KABUL (Reuters) – Abdul Wahid was asleep in England when he received a panicked phone call. “Buy a plane ticket and hurry to Kabul!” his brother’s voice said.
It would take Wahid more than 24 hours to make the long trip from his home in Sheffield, England to the Afghan capital. Only there did he discover the shattering news.
Five members of his family had been killed in a devastating suicide blast outside the Indian Embassy.
A suicide car bomber rammed the gates of the mission in central Kabul on July 7, just as a diplomatic vehicle was entering the compound, killing 58 people and injuring 141.
Two Indian diplomats and two Indian guards were killed in the attack, but most of the casualties were Afghans queuing up to apply for visas.
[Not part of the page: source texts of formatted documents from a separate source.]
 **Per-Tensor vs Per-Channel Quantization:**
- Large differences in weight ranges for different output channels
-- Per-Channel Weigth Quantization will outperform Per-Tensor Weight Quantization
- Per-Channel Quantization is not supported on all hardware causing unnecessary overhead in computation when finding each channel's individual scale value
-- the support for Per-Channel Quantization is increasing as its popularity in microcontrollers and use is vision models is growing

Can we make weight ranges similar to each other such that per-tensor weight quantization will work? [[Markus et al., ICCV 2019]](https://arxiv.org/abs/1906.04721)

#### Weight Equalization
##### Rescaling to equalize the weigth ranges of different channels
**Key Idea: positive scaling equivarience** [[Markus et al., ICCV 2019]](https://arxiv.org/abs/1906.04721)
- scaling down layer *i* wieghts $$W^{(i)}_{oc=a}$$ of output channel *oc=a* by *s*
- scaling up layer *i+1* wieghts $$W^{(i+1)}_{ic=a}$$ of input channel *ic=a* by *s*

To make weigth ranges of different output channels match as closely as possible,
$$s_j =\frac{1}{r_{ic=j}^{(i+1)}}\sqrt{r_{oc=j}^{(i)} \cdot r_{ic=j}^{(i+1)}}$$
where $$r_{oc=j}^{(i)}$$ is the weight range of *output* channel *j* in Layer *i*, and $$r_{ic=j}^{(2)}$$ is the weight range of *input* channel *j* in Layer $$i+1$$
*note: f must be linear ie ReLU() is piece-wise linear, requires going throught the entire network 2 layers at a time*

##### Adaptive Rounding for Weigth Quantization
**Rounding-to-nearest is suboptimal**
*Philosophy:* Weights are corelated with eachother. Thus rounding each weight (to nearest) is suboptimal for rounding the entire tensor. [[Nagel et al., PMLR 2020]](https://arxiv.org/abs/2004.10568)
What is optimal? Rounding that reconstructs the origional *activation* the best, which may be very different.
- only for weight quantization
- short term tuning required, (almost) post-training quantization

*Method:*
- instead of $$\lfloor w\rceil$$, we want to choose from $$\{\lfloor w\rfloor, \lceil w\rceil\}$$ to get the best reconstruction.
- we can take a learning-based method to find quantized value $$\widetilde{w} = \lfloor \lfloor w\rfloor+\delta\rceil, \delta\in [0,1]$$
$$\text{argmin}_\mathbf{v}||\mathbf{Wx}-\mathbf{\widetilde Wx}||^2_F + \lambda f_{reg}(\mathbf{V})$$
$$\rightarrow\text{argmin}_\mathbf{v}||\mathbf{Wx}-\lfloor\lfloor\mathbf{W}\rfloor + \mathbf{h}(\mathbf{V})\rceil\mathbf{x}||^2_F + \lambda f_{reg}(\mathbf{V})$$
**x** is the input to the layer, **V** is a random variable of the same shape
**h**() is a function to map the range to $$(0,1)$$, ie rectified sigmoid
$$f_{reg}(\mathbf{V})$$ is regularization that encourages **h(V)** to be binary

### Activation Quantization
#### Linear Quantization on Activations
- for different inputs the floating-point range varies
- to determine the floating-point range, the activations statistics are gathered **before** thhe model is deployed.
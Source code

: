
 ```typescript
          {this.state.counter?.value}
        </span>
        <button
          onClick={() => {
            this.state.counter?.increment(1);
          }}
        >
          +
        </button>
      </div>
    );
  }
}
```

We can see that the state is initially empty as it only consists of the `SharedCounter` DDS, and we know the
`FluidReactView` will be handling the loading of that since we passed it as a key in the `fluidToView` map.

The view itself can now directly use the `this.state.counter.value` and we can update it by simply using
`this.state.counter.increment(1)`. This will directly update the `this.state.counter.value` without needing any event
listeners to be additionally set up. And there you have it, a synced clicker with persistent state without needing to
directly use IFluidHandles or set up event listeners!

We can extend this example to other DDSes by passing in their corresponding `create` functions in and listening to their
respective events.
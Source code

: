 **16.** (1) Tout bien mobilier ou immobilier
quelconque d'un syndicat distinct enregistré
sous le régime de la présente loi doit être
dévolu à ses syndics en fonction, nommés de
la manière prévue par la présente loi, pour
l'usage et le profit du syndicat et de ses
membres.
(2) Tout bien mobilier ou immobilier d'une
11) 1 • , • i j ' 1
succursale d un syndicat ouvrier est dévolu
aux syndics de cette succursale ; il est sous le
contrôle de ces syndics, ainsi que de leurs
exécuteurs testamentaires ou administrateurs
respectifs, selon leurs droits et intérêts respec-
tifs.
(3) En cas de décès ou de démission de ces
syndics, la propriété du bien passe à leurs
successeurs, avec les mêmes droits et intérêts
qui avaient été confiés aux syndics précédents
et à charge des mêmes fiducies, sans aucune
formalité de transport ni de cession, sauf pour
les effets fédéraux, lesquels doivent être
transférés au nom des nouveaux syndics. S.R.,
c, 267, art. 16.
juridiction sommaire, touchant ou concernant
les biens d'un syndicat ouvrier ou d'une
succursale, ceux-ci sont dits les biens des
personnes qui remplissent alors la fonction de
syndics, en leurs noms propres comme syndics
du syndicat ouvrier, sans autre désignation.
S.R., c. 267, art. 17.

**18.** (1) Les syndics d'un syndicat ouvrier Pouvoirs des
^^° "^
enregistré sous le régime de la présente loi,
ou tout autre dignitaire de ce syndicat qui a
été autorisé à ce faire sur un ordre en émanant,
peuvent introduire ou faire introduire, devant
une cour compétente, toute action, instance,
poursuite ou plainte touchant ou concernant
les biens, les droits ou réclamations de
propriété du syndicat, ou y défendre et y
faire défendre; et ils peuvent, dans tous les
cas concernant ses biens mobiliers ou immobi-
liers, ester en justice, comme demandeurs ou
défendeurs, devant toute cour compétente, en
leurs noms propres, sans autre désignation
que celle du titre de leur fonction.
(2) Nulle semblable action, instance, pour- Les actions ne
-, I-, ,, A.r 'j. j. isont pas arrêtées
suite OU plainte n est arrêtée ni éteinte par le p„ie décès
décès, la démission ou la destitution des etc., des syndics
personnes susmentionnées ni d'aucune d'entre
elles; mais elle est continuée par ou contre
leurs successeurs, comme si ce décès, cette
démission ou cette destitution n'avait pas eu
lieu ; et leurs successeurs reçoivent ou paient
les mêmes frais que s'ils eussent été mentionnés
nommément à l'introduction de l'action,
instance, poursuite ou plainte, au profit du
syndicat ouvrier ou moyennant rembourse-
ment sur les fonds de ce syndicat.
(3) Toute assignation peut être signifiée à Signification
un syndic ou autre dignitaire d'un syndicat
The blast was so powerful it blew the embassy’s metal gates back into the compound and destroyed the perimeter wall. It was the deadliest attack in the capital since U.S.-led and Afghan forces toppled the Taliban after the September 11 attacks in 2001.
“My brother wouldn’t tell me what had happened, only that my daughter had been injured,” Wahid says, sitting on the floor of his family home in western Kabul. His uncle picked him up from the airport and drove him straight to their home.
“When we got there, there was an ambulance and many cars parked outside our house,” he says.
He then saw the bodies of his wife, his sister, his 10-year-old daughter and his sister’s 2-year-old twins laid out on the dusty ground.
He buried them in a graveyard near the house later that evening.
Like many Afghans, Wahid left Kabul in search of a better life when the Taliban were still in power, moving to Britain nine years ago. Settling in Sheffield, he opened a pizza takeaway shop with two brothers and after some time moved his parents over.
Wahid was trying to get his wife and two kids to join him in Sheffield.
“I applied for a visa for my wife last September but it was rejected,” he said, “so we were trying again this year.”
The British Embassy in Kabul does not issue visas so Wahid’s wife made an appointment with the British High Commission in New Delhi and was waiting in line to get an Indian visa.
“My brother told my sister and my wife to queue up early on Monday morning and he and my other brother would come to join them as early as possible, as they would be held up in traffic,” Wahid explains.
The two women arrived at the embassy at 8 o’clock in the morning with Wahid’s two daughters and his sister’s four children. They got out of the taxi and waited for the brothers to arrive, seeking shade under a tree.
The last call Wahid’s sister made to her brother in Kabul was at 8:15.
“Where are you?” she said.
“I’ll be there in 10 minutes,” his brother told her.
But by the time they arrived the whole road had been blocked off. At first the police would not let them past but eventually the brothers managed to push their way through the screaming crowds to the blast scene.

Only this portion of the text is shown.